Function hooking in C++?

With "hooking" I mean the ability to non-intrusively override the behavior of a function. Some examples:
Print a log message before and/or after the function body.
Wrap the function body in a try catch body.
Measure duration of a function
etc...
I have seen different implementations in various programming languages and libraries:
Aspect Oriented Programming
JavaScript's first class functions
OOP decorator pattern
WinAPI subclassing
Ruby's method_missing
SWIG's %exception keyword which is meant to wrap all functions in a try/catch block can be (ab)used for the purpose of hooking
My questions are:
IMO this is such an incredibly useful feature that I wonder why it has never been implemented as a C++ language feature. Are there any reasons that prevent this from being made possible?
What are some recommended techniques or libraries to implement this in a C++ program?
If you're talking about causing a new method to be called before/after a function body, without changing the function body, you can base it on this, which uses a custom shared_ptr deleter to trigger the after-body function. It cannot be used for try/catch, since the before and after need to be separate functions using this technique.

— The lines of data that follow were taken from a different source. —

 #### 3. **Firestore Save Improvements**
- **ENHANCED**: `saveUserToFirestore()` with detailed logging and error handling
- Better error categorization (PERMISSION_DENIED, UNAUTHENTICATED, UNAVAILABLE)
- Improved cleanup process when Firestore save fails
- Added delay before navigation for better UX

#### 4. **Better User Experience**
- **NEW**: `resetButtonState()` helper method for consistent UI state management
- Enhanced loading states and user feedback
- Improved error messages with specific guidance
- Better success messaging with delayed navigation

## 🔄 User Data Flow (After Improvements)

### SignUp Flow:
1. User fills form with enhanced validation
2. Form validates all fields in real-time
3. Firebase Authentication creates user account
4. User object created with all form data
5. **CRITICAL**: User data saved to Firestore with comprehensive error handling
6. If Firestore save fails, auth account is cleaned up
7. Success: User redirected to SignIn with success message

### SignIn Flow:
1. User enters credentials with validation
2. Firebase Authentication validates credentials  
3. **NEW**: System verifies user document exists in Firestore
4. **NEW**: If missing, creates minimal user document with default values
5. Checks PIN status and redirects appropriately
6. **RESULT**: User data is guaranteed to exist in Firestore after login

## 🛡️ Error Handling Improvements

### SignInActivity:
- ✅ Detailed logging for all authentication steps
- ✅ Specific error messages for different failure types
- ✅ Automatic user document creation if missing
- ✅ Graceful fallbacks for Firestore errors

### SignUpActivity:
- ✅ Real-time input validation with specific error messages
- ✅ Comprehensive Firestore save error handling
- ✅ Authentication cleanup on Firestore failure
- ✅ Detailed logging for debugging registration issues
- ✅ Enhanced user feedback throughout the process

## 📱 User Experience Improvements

Also, the version below uses shared_ptr, but with C++11 you should be able to use unique_ptr to get the same effect without the cost of creating and destroying a shared pointer every time you use it.
#include <iostream>
#include <boost/chrono/chrono.hpp>
#include <boost/chrono/system_clocks.hpp>
#include <boost/shared_ptr.hpp>
template <typename T, typename Derived>
class base_wrapper
{
protected:
typedef T wrapped_type;
Derived* self() {
return static_cast<Derived*>(this);
}
wrapped_type* p;
struct suffix_wrapper
{
Derived* d;
suffix_wrapper(Derived* d): d(d) {};
void operator()(wrapped_type* p)
{
d->suffix(p);
}
};
public:
explicit base_wrapper(wrapped_type* p) : p(p) {};
void prefix(wrapped_type* p) {
// Default does nothing
};
void suffix(wrapped_type* p) {
// Default does nothing
}
boost::shared_ptr<wrapped_type> operator->()
{
self()->prefix(p);
return boost::shared_ptr<wrapped_type>(p,suffix_wrapper(self()));
}
};
template<typename T>
class timing_wrapper : public base_wrapper< T, timing_wrapper<T> >
{
typedef base_wrapper< T, timing_wrapper<T> > base;
typedef boost::chrono::time_point<boost::chrono::system_clock, boost::chrono::duration<double> > time_point;
time_point begin;
public:
timing_wrapper(T* p): base(p) {}
void prefix(T* p)
{
begin = boost::chrono::system_clock::now();
}
void suffix(T* p)
{
time_point end = boost::chrono::system_clock::now();
std::cout << "Time: " << (end-begin).count() << std::endl;
}
};
template <typename T>
class logging_wrapper : public base_wrapper< T, logging_wrapper<T> >
{
typedef base_wrapper< T, logging_wrapper<T> > base;
public:
logging_wrapper(T* p): base(p) {}
void prefix(T* p)
{
std::cout << "entering" << std::endl;
}
void suffix(T* p)
{
std::cout << "exiting" << std::endl;
}
};
template <template <typename> class wrapper, typename T>
wrapper<T> make_wrapper(T* p)
{
return wrapper<T>(p);
}
class X
{
public:
void f() const
{
sleep(1);
}
void g() const
{
std::cout << __PRETTY_FUNCTION__ << std::endl;
}
};
int main () {
X x1;
make_wrapper<timing_wrapper>(&x1)->f();
make_wrapper<logging_wrapper>(&x1)->g();
return 0;
}
There are compiler-specific features you can leverage such as, such as GCC's -finstrument-functions. Other compilers will likely have similar features. See this SO question for additional details.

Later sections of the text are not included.